INFORMATION GIVEN:
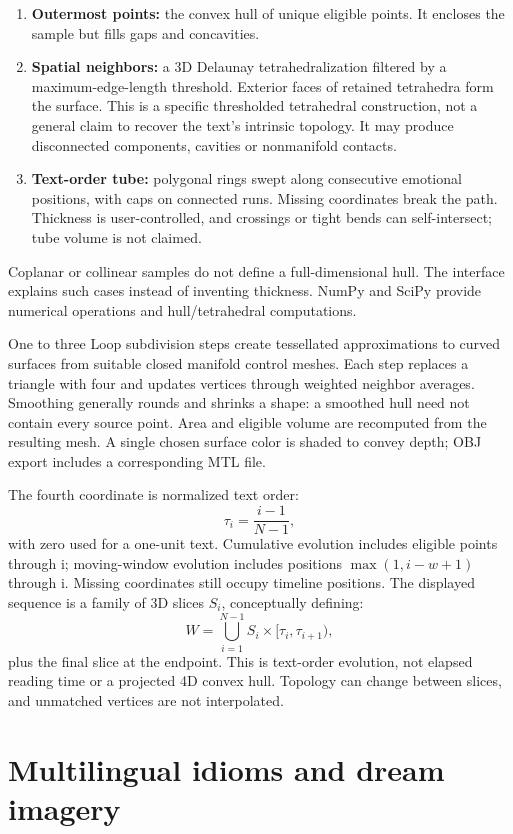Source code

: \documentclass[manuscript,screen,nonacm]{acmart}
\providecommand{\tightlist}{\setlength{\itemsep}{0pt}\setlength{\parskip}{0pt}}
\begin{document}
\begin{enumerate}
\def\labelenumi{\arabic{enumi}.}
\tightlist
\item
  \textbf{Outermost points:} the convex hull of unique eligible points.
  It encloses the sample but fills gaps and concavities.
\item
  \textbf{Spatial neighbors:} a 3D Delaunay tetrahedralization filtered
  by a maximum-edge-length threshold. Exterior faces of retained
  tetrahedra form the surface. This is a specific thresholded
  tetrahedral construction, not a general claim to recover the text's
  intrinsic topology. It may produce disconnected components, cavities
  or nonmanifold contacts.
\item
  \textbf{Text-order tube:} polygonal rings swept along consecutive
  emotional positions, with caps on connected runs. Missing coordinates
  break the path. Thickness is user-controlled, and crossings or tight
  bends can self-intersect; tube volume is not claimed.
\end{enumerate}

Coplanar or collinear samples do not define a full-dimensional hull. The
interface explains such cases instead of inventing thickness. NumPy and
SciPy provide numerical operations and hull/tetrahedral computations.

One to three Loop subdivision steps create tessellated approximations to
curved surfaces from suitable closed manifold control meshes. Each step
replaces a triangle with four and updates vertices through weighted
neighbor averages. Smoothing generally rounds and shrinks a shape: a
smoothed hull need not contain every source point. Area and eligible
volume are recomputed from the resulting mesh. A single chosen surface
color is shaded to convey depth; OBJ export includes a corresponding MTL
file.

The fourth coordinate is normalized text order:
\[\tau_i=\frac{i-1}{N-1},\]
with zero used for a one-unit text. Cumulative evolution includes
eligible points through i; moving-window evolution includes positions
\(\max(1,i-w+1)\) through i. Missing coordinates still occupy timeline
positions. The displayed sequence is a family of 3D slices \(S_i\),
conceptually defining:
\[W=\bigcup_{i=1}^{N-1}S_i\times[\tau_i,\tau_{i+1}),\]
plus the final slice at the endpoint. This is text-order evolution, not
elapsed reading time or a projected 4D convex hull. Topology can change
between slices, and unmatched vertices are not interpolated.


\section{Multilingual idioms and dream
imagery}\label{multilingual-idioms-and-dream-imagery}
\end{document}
--
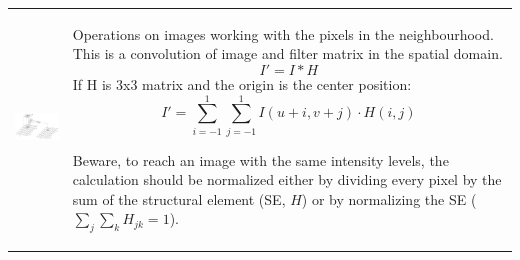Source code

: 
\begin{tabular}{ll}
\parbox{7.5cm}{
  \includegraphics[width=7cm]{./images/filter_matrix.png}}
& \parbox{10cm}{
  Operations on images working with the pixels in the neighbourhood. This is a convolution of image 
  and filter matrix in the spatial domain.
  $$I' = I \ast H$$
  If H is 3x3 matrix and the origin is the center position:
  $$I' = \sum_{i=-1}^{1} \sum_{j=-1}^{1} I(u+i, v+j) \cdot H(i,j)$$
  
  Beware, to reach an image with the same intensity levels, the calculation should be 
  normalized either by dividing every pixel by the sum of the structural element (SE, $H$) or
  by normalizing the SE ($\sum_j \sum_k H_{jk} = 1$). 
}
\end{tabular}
---
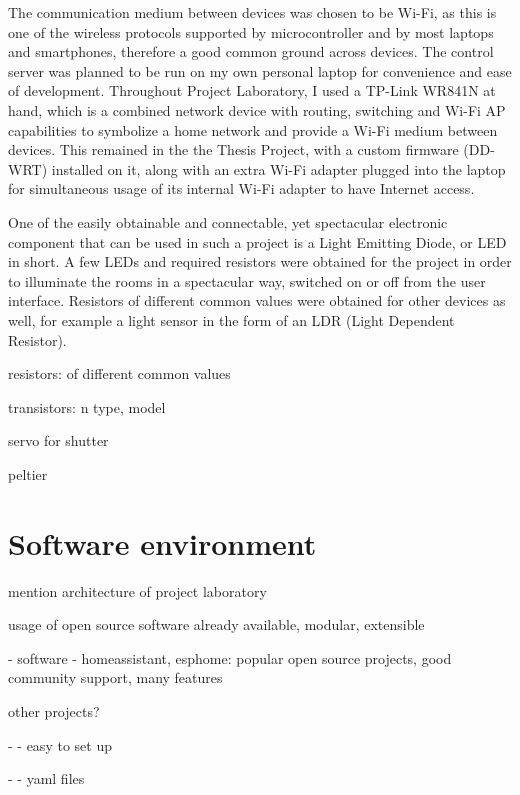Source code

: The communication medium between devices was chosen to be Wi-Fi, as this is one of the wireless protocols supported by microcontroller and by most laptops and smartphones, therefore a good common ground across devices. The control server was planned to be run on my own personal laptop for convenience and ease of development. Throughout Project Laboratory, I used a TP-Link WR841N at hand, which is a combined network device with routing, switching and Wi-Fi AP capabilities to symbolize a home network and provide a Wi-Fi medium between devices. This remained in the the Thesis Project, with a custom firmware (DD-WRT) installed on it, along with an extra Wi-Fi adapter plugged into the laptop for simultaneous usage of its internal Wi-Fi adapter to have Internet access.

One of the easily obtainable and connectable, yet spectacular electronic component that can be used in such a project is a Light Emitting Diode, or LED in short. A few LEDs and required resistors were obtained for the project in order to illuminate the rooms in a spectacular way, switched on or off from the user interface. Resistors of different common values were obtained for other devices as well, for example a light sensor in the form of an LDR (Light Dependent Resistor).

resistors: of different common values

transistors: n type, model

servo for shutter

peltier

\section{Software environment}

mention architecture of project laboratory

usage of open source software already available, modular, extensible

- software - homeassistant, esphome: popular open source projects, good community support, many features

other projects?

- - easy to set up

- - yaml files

THE PROBLEM: For the string "good", work out how many lines of the entries contain it and reply with that number alone.

ANSWER SECTION: 2